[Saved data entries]

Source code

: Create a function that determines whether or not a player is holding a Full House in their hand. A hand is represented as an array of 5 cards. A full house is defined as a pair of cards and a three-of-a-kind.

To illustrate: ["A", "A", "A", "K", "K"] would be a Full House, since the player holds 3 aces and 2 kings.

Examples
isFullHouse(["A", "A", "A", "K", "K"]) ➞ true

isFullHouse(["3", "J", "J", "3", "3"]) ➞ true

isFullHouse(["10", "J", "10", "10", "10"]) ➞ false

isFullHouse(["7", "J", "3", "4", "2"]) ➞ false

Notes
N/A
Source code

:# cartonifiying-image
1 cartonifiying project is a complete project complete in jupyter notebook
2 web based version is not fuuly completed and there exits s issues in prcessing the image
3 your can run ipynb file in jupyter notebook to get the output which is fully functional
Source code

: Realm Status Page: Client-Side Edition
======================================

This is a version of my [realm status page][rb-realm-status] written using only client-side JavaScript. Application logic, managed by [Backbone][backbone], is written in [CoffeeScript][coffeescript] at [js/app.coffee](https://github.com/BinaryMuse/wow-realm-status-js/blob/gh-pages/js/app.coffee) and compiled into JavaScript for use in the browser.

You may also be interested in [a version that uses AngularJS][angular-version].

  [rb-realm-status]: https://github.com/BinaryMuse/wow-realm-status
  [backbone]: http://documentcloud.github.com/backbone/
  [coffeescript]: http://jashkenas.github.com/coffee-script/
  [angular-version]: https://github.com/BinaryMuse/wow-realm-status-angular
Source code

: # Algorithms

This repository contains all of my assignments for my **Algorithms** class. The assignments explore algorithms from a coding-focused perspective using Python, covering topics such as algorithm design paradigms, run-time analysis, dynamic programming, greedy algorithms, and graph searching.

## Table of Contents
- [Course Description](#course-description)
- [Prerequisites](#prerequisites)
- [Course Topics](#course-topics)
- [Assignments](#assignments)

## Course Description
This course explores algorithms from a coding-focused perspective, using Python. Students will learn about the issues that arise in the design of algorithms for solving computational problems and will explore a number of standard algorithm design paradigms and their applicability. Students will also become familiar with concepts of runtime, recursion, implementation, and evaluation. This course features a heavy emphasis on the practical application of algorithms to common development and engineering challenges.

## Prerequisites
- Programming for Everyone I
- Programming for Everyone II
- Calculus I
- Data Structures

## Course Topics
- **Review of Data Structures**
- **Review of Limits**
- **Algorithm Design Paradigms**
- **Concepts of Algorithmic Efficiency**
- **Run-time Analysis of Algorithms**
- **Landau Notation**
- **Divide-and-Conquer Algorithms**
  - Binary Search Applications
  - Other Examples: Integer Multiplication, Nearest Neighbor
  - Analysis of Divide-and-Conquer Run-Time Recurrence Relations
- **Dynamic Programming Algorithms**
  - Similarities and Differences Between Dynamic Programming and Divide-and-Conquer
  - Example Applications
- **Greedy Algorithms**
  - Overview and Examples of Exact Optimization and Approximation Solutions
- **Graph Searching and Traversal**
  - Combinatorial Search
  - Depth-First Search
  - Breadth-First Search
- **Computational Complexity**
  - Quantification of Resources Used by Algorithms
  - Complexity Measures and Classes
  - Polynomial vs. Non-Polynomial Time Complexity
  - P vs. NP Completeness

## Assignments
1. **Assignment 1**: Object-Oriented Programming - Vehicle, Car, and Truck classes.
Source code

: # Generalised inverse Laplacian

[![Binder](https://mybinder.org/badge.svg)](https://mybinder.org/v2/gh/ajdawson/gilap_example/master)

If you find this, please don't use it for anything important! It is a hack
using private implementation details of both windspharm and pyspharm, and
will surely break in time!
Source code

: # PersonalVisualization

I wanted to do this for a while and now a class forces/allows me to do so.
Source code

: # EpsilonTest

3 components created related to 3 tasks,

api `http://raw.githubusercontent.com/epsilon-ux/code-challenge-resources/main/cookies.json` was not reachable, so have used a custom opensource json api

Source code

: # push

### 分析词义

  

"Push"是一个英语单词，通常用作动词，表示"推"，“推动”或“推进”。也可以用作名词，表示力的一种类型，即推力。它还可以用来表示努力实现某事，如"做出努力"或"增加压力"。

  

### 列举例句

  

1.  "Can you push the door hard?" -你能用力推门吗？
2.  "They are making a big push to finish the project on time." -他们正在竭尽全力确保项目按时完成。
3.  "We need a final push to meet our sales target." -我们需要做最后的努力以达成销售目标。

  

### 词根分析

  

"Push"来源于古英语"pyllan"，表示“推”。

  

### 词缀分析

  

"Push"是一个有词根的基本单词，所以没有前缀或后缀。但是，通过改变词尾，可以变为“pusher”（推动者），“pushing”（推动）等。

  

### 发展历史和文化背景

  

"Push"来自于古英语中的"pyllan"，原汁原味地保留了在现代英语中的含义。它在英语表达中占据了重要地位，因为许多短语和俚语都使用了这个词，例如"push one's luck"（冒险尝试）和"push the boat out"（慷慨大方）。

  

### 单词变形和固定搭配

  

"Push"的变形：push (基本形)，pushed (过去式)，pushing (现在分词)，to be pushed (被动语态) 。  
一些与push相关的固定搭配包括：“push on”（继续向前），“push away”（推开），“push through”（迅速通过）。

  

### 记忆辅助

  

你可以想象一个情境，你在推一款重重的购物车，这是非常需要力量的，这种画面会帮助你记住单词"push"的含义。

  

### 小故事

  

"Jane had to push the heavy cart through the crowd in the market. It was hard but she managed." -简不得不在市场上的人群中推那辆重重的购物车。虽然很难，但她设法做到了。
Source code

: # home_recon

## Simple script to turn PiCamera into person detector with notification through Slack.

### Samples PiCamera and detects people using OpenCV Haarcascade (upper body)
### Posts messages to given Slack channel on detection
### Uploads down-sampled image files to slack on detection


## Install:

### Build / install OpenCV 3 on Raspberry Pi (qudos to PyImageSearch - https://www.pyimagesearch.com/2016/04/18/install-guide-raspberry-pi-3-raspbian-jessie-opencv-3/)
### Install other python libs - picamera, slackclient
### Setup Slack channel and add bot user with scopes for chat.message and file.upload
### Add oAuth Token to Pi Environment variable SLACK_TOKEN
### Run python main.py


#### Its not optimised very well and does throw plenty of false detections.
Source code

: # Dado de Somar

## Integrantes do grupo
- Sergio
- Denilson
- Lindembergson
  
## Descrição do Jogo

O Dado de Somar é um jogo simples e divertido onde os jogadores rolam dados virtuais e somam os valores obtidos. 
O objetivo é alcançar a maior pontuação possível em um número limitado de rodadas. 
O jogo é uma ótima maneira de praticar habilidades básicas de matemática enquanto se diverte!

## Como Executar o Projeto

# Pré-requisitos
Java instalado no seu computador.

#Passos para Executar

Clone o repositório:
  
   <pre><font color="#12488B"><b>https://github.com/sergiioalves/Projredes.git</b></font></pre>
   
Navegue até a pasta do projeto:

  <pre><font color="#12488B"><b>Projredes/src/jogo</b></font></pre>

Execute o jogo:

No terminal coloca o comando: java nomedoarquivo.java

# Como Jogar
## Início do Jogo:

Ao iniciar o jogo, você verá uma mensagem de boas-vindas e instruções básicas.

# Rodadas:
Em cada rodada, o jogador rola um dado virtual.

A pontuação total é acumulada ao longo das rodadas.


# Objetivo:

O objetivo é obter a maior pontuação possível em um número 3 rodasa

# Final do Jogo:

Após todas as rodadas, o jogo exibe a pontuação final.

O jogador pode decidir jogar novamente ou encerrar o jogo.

--

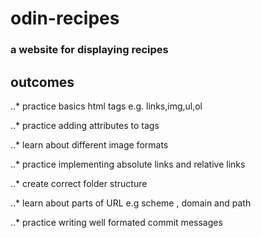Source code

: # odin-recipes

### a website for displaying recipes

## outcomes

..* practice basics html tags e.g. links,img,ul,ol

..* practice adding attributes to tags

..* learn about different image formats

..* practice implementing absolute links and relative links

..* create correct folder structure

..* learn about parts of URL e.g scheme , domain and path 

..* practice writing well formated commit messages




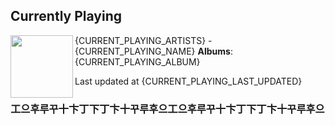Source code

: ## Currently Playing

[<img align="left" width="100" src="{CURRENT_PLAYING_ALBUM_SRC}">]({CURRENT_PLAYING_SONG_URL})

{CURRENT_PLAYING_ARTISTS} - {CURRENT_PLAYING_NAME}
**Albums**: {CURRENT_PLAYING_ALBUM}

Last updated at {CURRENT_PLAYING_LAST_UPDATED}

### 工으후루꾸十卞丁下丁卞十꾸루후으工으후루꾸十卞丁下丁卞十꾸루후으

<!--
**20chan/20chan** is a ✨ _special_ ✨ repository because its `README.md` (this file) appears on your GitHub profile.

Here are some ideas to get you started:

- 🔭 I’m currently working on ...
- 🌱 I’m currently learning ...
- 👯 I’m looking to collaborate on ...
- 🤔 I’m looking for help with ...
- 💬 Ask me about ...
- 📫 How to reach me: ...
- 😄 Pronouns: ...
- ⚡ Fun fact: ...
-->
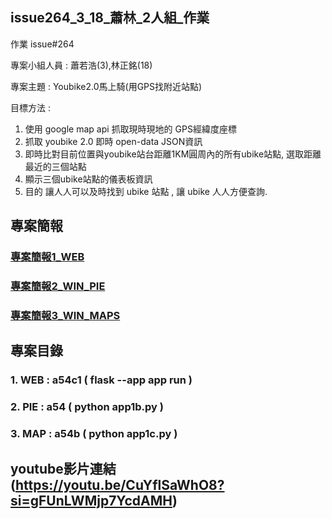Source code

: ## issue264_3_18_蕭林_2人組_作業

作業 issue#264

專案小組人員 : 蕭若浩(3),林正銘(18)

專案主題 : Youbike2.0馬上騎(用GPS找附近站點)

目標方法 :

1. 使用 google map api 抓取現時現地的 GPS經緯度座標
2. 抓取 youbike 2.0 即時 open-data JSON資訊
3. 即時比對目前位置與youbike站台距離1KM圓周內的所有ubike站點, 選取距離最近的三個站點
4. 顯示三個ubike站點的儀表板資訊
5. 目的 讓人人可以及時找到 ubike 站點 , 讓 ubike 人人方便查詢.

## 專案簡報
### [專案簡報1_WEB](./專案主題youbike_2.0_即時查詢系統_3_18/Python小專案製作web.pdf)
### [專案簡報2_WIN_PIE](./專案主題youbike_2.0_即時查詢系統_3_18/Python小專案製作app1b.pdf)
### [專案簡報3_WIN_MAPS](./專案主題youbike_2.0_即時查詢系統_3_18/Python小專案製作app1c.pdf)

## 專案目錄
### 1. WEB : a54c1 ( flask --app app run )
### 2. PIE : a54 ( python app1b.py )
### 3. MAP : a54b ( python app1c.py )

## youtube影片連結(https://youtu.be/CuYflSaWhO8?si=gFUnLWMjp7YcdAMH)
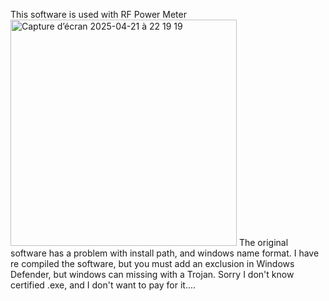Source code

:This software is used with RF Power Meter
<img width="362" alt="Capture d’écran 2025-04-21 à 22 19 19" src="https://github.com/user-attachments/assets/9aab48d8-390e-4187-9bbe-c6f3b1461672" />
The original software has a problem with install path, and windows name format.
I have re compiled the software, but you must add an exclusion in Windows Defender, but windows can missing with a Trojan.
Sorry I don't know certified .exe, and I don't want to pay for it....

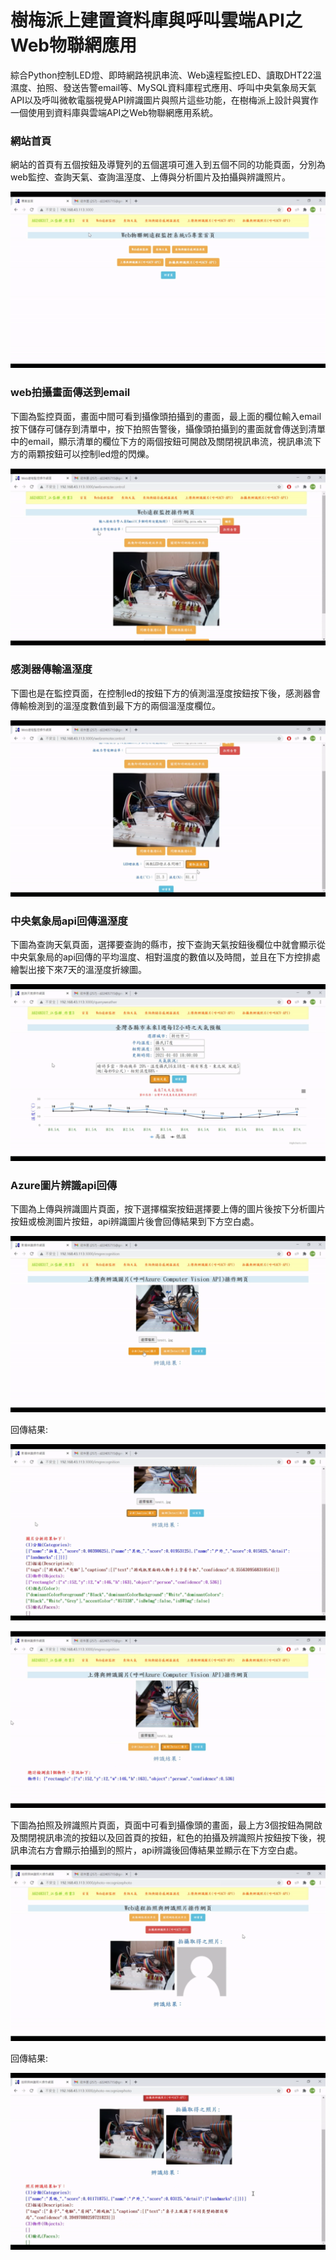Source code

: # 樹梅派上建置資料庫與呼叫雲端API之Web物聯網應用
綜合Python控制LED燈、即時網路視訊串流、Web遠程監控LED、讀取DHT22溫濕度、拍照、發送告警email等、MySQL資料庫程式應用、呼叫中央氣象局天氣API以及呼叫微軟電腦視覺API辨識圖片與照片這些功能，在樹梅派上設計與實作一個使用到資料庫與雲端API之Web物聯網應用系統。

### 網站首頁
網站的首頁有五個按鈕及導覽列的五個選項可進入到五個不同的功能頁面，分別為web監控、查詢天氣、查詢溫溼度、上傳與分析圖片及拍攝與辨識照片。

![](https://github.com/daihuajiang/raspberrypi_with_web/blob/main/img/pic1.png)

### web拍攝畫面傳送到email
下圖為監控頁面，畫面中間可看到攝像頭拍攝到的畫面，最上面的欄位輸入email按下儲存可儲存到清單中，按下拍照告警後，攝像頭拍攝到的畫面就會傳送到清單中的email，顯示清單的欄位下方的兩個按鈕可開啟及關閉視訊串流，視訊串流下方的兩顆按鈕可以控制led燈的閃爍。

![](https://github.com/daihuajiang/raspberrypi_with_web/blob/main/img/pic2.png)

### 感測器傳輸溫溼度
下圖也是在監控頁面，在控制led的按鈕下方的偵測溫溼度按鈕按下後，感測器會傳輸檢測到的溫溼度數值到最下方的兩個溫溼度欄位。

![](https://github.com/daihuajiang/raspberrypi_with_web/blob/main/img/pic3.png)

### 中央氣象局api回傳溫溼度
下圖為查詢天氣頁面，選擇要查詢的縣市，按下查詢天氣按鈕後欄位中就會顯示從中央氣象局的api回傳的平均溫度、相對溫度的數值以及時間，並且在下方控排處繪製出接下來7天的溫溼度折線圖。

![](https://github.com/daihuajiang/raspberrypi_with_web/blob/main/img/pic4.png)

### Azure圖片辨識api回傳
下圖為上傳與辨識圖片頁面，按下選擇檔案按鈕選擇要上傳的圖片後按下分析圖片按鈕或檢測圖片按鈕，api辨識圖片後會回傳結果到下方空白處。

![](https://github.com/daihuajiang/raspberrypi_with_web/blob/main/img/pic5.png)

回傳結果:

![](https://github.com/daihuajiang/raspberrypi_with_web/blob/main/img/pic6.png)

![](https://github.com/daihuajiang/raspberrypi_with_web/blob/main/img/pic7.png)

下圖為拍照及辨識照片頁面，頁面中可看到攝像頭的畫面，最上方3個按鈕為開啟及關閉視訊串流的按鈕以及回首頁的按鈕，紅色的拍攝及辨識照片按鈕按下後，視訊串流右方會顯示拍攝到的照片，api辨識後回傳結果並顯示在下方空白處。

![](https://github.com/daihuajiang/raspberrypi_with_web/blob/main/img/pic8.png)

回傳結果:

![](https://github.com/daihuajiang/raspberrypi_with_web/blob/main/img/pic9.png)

* **Task directions**: Look through the data and gather every line with the string "notebook" in it.

* **Exercise answer**:
1 cartonifiying project is a complete project complete in jupyter notebook
3 your can run ipynb file in jupyter notebook to get the output which is fully functional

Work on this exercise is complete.